Senator John McCain: The Heart and Voice of a Lion on the War in Iraq

The War Hero Politician Redeems Himself by Fighting Against Surrender to Al Qaeda

Mark Whittington
When one thinks of Senator John McCain, one mainly thinks of lost opportunities. Too many missteps have turned what would have been a stellar political career into something of a disappointment. But when it comes to the War on Terror, especially the War in Iraq, John McCain has had the heart and the voice of a lion.

When the smoke of Ground Zero in New York had not yet cleared, it was his voice in the Senate that spoke best for what had to be done. He said that God may have mercy on those who had done the 9/11 attack, but we would not.

It is of course easy to rally a reeling nation to arms when the nation is angry and eager to spring to arms. It is a lot harder to do so when the same nation, years later, has grown weary of the fight. But even when the polls numbers have turned sour and the Copperhead Caucus in the Congress has grown, Senator McCain has neither failed not flagged.

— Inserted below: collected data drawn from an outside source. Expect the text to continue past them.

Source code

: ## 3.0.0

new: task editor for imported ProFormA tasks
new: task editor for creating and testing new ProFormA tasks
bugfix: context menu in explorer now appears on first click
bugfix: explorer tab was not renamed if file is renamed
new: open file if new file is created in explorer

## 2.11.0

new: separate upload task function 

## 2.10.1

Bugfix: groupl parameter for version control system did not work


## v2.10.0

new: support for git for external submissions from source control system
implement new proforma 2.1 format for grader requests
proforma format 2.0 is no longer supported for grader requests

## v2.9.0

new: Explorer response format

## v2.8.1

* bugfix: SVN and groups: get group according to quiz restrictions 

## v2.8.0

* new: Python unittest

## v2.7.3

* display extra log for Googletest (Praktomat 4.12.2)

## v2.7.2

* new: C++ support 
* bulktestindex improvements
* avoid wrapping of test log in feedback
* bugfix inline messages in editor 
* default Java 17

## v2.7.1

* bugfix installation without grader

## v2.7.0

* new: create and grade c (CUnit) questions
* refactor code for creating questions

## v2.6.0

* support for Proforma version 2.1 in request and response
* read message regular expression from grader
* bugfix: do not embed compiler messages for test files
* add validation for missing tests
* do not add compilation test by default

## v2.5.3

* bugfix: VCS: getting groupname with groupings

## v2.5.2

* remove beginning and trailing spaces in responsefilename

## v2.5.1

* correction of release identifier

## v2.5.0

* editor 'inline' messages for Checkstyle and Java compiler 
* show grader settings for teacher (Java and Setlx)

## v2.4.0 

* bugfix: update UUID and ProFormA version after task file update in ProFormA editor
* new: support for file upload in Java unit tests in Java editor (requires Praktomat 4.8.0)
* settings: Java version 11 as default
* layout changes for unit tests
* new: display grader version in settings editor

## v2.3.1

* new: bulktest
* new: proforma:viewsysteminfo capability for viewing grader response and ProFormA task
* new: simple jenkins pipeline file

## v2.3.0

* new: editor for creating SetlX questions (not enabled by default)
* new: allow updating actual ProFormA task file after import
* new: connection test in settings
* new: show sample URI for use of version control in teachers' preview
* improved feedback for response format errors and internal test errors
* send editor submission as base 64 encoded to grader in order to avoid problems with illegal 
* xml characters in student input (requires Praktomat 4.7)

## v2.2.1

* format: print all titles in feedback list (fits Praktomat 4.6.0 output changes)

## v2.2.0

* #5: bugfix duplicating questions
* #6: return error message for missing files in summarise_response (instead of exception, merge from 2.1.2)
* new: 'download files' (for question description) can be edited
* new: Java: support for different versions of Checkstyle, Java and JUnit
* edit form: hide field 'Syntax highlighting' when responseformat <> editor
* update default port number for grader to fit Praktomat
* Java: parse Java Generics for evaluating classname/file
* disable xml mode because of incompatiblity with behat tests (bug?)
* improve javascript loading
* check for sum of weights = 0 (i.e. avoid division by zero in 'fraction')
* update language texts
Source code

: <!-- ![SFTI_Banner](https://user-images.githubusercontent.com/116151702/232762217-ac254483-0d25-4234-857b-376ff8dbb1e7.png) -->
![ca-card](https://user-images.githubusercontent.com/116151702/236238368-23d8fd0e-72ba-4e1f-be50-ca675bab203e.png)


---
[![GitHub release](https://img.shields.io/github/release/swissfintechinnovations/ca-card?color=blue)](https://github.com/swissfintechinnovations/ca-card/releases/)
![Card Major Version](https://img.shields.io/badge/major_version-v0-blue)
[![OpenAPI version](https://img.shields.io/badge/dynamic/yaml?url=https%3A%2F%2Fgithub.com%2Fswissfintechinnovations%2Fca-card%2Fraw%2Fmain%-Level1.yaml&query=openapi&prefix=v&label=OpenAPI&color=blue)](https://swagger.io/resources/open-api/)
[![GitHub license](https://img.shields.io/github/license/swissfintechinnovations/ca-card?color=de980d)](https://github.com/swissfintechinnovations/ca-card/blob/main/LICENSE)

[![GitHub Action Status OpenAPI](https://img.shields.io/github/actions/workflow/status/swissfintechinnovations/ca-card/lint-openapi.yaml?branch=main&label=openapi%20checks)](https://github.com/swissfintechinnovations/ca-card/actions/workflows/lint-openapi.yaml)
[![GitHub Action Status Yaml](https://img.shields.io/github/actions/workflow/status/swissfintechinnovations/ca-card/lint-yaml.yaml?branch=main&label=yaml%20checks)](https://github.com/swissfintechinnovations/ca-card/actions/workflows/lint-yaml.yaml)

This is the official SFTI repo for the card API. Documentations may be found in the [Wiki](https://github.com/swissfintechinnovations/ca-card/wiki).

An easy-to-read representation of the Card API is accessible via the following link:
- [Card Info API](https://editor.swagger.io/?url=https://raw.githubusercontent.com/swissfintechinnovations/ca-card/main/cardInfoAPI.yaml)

There was no better illustration of McCain's eloquence than during Senate Majority Leader Harry Reid's absurd and pathetic all night debate. As other Senators stood up one after the other to drone speeches that were truly sleep inducing, when Senator McCain took the floor, he thundered like someone from the Old Testament.

"The outcome of this debate, the vote we are about to take, has never been in doubt to a single member of this body. And to state the obvious, nothing we have done for the last twenty-four hours will have changed any facts on the ground in Iraq or made the outcome of the war any more or less important to the security of our country. The stakes in this war remain as high today as they were yesterday; the consequences of an American defeat are just as grave; the costs of success just as dear. No battle will have been won or lost, no enemy will have been captured or killed, no ground will have been taken or surrendered, no soldier will have survived or been wounded, died or come home because we spent an entire night delivering our poll-tested message points, spinning our soundbites, arguing with each other, and substituting our amateur theatrics for statesmanship. All we have achieved are remarkably similar newspaper accounts of our inflated sense of the drama of this display and our own temporary physical fatigue. Tomorrow the press will move on to other things and we will be better rested. But nothing else will have changed."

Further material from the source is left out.